> [EXERCISE PROMPT]: The task calls for an exact copy of the records, without any images.

> [INFORMATION GIVEN]:

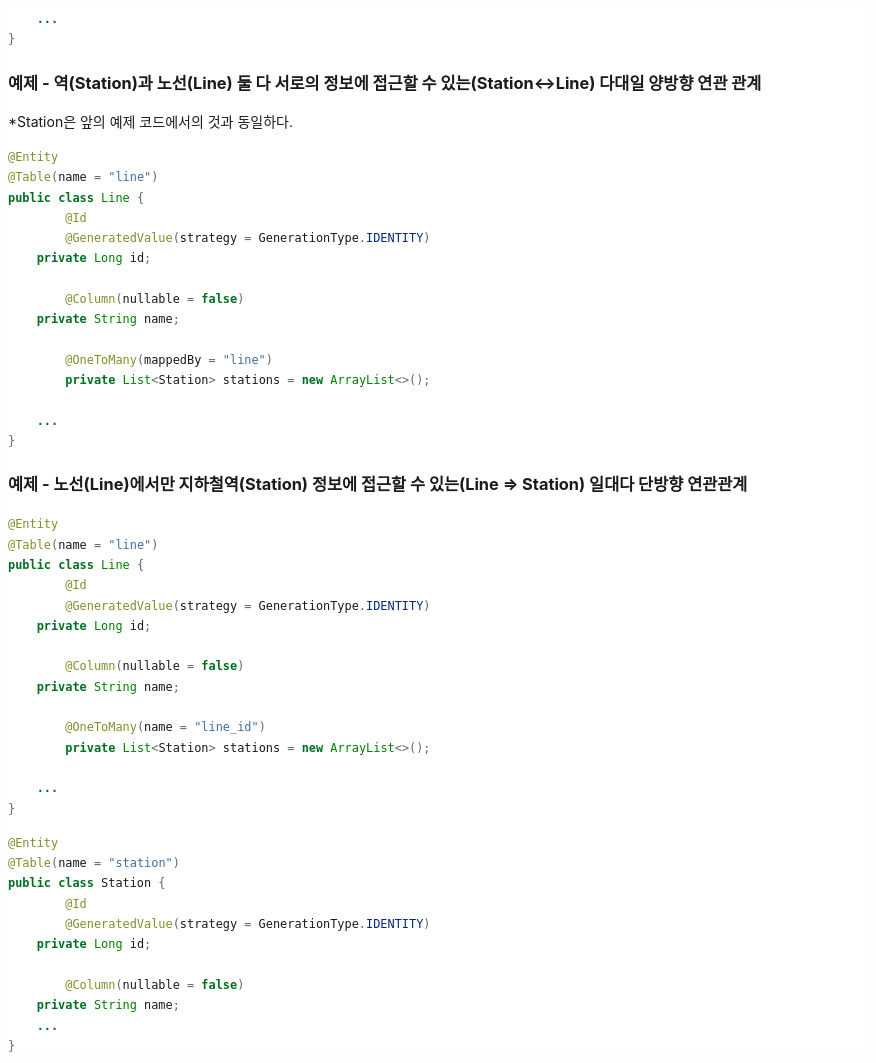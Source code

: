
 ```java
    ...
}
```

### 예제 - 역(Station)과 노선(Line) 둘 다 서로의 정보에 접근할 수 있는(Station↔Line) 다대일 양방향 연관 관계

\*Station은 앞의 예제 코드에서의 것과 동일하다.

```java
@Entity
@Table(name = "line")
public class Line {
		@Id
		@GeneratedValue(strategy = GenerationType.IDENTITY)
    private Long id;

		@Column(nullable = false)
    private String name;

		@OneToMany(mappedBy = "line")
		private List<Station> stations = new ArrayList<>();

    ...
}
```

### 예제 - 노선(Line)에서만 지하철역(Station) 정보에 접근할 수 있는(Line ⇒ Station) 일대다 단방향 연관관계

```java
@Entity
@Table(name = "line")
public class Line {
		@Id
		@GeneratedValue(strategy = GenerationType.IDENTITY)
    private Long id;

		@Column(nullable = false)
    private String name;

		@OneToMany(name = "line_id")
		private List<Station> stations = new ArrayList<>();

    ...
}
```

```java
@Entity
@Table(name = "station")
public class Station {
		@Id
		@GeneratedValue(strategy = GenerationType.IDENTITY)
    private Long id;

		@Column(nullable = false)
    private String name;
    ...
}
```
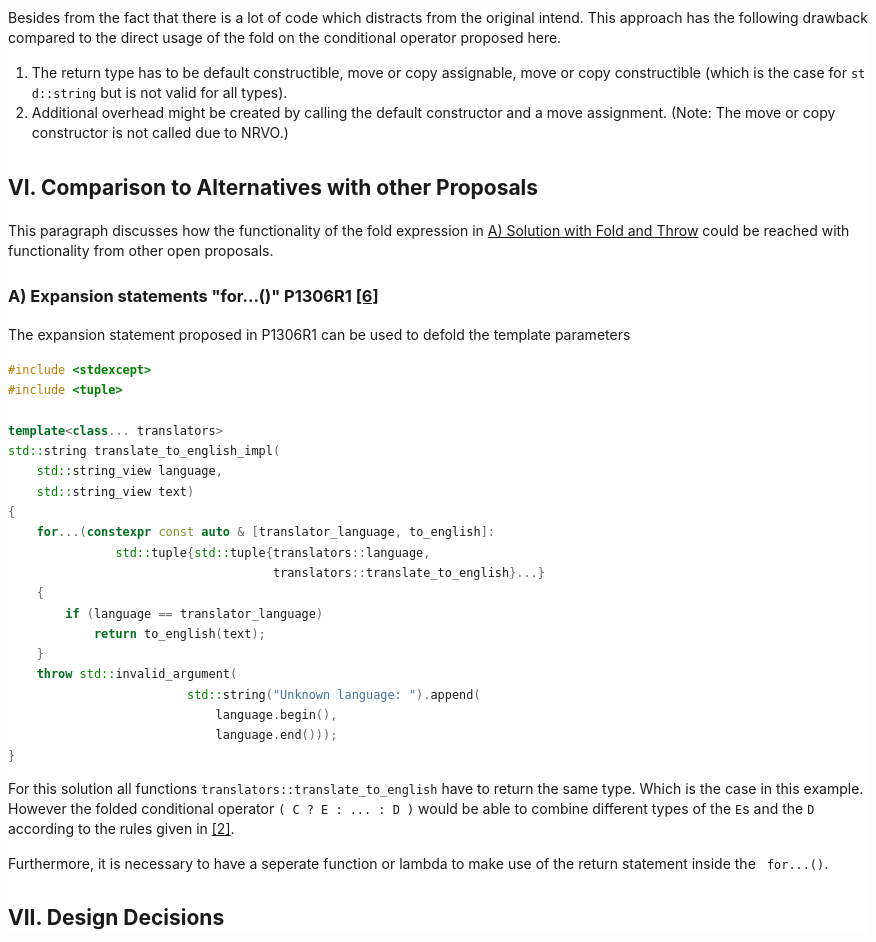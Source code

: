 Besides from the fact that there is a lot of code which distracts from the original intend. This approach has the following drawback compared to the direct usage of the fold on the conditional operator proposed here.

1. The return type has to be default constructible, move or copy assignable, move or copy constructible (which is the case for `std::string` but is not valid for all types).
2. Additional overhead might be created by calling the default constructor and a move assignment. (Note: The move or copy constructor is not called due to NRVO.)

## VI. Comparison to Alternatives with other Proposals

This paragraph discusses how the functionality of the fold expression in [A) Solution with Fold and Throw](#a-solution-with-fold-and-throw) could be reached with functionality from other open proposals.

### A) Expansion statements "for...()" P1306R1 [[6]](#6-expansion-statements-httpswg21linkp1306r1)

The expansion statement proposed in P1306R1 can be used to defold the template parameters

```C++
#include <stdexcept>
#include <tuple>

template<class... translators>
std::string translate_to_english_impl(
    std::string_view language,
    std::string_view text)
{
    for...(constexpr const auto & [translator_language, to_english]: 
               std::tuple{std::tuple{translators::language,
                                     translators::translate_to_english}...}
    {
        if (language == translator_language)
            return to_english(text);
    }
    throw std::invalid_argument(
                         std::string("Unknown language: ").append(
                             language.begin(),
                             language.end()));
}
```

For this solution all functions `translators::translate_to_english` have to return the same type. Which is the case in this example. However the folded conditional operator `( C ? E : ... : D )` would be able to combine different types of the `E`s and the `D` according to the rules given in [[2]](#2-programming-languages---c--isoiec-148822017e-816-conditional-operator-exprcond-httpstimsong-cppgithubiocppwpn4659exprcond).

Furthermore, it is necessary to have a seperate function or lambda to make use of the return statement inside the ` for...()`.

## VII. Design Decisions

> [REPLY TO THE EXERCISE]:
Source code

:
 ```java
    ...
}
```

### 예제 - 역(Station)과 노선(Line) 둘 다 서로의 정보에 접근할 수 있는(Station↔Line) 다대일 양방향 연관 관계

\*Station은 앞의 예제 코드에서의 것과 동일하다.

```java
@Entity
@Table(name = "line")
public class Line {
		@Id
		@GeneratedValue(strategy = GenerationType.IDENTITY)
    private Long id;

		@Column(nullable = false)
    private String name;

		@OneToMany(mappedBy = "line")
		private List<Station> stations = new ArrayList<>();

    ...
}
```

### 예제 - 노선(Line)에서만 지하철역(Station) 정보에 접근할 수 있는(Line ⇒ Station) 일대다 단방향 연관관계

```java
@Entity
@Table(name = "line")
public class Line {
		@Id
		@GeneratedValue(strategy = GenerationType.IDENTITY)
    private Long id;

		@Column(nullable = false)
    private String name;

		@OneToMany(name = "line_id")
		private List<Station> stations = new ArrayList<>();

    ...
}
```

```java
@Entity
@Table(name = "station")
public class Station {
		@Id
		@GeneratedValue(strategy = GenerationType.IDENTITY)
    private Long id;

		@Column(nullable = false)
    private String name;
    ...
}
```
Source code

: Besides from the fact that there is a lot of code which distracts from the original intend. This approach has the following drawback compared to the direct usage of the fold on the conditional operator proposed here.

1. The return type has to be default constructible, move or copy assignable, move or copy constructible (which is the case for `std::string` but is not valid for all types).
2. Additional overhead might be created by calling the default constructor and a move assignment. (Note: The move or copy constructor is not called due to NRVO.)

## VI. Comparison to Alternatives with other Proposals

This paragraph discusses how the functionality of the fold expression in [A) Solution with Fold and Throw](#a-solution-with-fold-and-throw) could be reached with functionality from other open proposals.

### A) Expansion statements "for...()" P1306R1 [[6]](#6-expansion-statements-httpswg21linkp1306r1)

The expansion statement proposed in P1306R1 can be used to defold the template parameters

```C++
#include <stdexcept>
#include <tuple>

template<class... translators>
std::string translate_to_english_impl(
    std::string_view language,
    std::string_view text)
{
    for...(constexpr const auto & [translator_language, to_english]: 
               std::tuple{std::tuple{translators::language,
                                     translators::translate_to_english}...}
    {
        if (language == translator_language)
            return to_english(text);
    }
    throw std::invalid_argument(
                         std::string("Unknown language: ").append(
                             language.begin(),
                             language.end()));
}
```

For this solution all functions `translators::translate_to_english` have to return the same type. Which is the case in this example. However the folded conditional operator `( C ? E : ... : D )` would be able to combine different types of the `E`s and the `D` according to the rules given in [[2]](#2-programming-languages---c--isoiec-148822017e-816-conditional-operator-exprcond-httpstimsong-cppgithubiocppwpn4659exprcond).

Furthermore, it is necessary to have a seperate function or lambda to make use of the return statement inside the ` for...()`.

## VII. Design Decisions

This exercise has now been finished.